Description
Indulge in these delicious Peppermint Chocolate Crinkle Cookies, perfect for the holiday season or any time you want a festive treat. These rich, fudgy cookies combine the deep flavor of cocoa with refreshing peppermint crunch chips, creating a delightful texture and taste. The dough is chilled before baking to ensure the perfect crinkle effect, giving you tender, chewy cookies with a beautiful cracked surface dusted with peppermint. Easy to make and sure to impress, these cookies are a wonderful treat to share with friends and family.
Ingredients
Scale
Dry Ingredients
- 2 cups all-purpose flour (240g)
- 2 tsp baking powder (8g)
- ½ tsp kosher salt
- ¾ cup unsweetened cocoa powder (63g)
Wet Ingredients
- ¾ cup canola oil (150g; or use vegetable oil or butter)
- 2 cups granulated sugar (400g)
- 4 large eggs (200g)
- 2 tsp pure vanilla extract (8g)
Add-ins
- 10 oz. Andes peppermint crunch baking chips (283g; chopped in half or crushed candy canes as substitute)
Instructions
- Prepare Baking Sheet: Line a baking sheet with parchment paper and set aside to prevent the cookies from sticking during baking.
- Mix Dry Ingredients: In a medium bowl, whisk together the all-purpose flour, baking powder, and kosher salt. Set this mixture aside for later use.
- Cream Oil, Cocoa, and Sugar: In the bowl of a stand mixer fitted with the paddle attachment, combine the canola oil, unsweetened cocoa powder, and granulated sugar. Cream them together for 3 to 4 minutes until well blended and smooth.
- Add Eggs: Add the eggs one at a time to the cocoa mixture, mixing thoroughly after each addition to ensure the batter is smooth and even.
- Add Vanilla and Flour Mixture: Stir in the pure vanilla extract, then gradually add the dry flour mixture just until incorporated. The resulting dough should resemble brownie batter in texture.
- Refrigerate Dough: Spray a container with nonstick spray and transfer the cookie dough into it. Cover the dough with plastic wrap that has been sprayed with nonstick spray to prevent sticking, then cover the container with its lid. Refrigerate for at least 3 hours or overnight to allow the dough to firm up.
- Preheat Oven: Once dough chilling is complete, preheat your oven to 350°F (175°C).
- Roll Dough Balls and Coat: Spray a tablespoon and your hands with nonstick spray because the dough is sticky. Roll the chilled dough into 1-inch balls, then roll each ball in the chopped peppermint crunch chips to coat thoroughly. Place the balls on the prepared baking sheet, spacing them about 2 inches apart to allow for spreading.

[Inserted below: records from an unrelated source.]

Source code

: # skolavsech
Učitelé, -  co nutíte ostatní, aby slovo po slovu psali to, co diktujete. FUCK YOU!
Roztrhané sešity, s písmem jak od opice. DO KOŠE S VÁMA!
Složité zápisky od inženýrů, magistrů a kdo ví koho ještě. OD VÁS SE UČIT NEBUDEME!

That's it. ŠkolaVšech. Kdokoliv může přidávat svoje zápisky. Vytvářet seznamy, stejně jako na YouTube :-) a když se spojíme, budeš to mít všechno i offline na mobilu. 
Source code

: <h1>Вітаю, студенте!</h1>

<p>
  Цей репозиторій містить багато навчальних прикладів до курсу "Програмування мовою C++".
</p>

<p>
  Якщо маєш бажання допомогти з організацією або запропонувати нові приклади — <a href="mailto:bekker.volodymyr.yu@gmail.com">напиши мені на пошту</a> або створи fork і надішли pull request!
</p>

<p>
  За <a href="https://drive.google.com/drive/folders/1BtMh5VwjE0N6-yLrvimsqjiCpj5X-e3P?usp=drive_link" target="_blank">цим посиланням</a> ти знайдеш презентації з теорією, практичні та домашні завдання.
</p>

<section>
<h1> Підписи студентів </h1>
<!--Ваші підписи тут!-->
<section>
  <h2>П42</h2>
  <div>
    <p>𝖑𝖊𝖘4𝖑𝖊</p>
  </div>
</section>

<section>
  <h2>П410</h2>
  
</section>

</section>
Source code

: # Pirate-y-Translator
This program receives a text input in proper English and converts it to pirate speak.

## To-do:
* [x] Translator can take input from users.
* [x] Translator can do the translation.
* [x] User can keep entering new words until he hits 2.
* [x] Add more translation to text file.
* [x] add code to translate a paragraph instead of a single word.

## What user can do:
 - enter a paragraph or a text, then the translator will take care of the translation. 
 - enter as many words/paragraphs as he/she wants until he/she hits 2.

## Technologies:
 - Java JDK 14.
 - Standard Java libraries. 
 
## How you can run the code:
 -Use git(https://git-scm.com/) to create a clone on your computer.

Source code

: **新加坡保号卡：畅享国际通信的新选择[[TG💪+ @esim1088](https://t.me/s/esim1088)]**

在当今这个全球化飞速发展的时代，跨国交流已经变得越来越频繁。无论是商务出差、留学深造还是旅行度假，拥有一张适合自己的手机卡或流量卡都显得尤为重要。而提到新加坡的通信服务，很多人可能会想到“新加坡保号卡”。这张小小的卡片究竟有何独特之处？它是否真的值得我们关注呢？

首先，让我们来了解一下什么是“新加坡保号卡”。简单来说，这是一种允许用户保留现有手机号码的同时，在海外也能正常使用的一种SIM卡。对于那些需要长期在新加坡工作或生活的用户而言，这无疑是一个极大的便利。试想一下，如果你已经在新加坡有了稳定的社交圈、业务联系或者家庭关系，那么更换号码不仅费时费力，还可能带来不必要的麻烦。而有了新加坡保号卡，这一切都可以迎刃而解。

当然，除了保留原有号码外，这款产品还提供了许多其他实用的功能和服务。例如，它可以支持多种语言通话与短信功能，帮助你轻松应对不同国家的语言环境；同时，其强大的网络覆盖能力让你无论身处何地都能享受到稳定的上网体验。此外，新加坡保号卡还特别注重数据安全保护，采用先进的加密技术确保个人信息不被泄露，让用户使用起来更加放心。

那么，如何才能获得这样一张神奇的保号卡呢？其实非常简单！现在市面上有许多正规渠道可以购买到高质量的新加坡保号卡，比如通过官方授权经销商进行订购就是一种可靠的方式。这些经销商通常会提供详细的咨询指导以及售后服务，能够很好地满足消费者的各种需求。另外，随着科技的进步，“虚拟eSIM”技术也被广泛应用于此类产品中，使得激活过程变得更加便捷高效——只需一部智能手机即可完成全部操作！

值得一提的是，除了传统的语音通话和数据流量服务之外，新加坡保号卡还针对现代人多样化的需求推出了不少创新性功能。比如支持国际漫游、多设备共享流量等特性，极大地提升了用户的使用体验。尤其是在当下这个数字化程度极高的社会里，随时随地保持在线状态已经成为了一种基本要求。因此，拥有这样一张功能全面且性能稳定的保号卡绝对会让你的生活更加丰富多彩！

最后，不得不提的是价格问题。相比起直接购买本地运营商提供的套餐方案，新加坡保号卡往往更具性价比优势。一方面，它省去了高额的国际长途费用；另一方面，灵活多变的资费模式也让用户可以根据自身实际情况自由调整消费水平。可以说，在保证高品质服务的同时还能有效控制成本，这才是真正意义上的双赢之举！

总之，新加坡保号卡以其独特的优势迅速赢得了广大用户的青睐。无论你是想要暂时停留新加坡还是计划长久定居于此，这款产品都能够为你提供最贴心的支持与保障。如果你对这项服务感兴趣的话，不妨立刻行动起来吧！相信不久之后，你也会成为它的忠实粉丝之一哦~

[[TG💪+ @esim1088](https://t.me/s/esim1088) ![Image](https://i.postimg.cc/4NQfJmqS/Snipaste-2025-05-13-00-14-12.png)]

- Bake Cookies: Bake the cookies in the preheated oven for 10 to 11 minutes. The cookies should be slightly underbaked, firming up around the edges and flattening just a bit to achieve a chewy, fudgy texture.
- Cool Cookies: Carefully move the baking sheet to a cooling rack and let the cookies set for 1 minute, then transfer the cookies directly onto the cooling rack to cool completely before serving or storing.
Notes
- For best results, do not skip the refrigeration step as it helps the cookies maintain shape and develops flavor.
- You can substitute the Andes peppermint crunch baking chips with crushed peppermint candy canes if desired.
- If you prefer, use butter instead of canola oil for a richer flavor, but note it may change the texture slightly.
- Store cookies in an airtight container at room temperature for up to 5 days.
- These cookies freeze well. Wrap tightly and freeze for up to 3 months.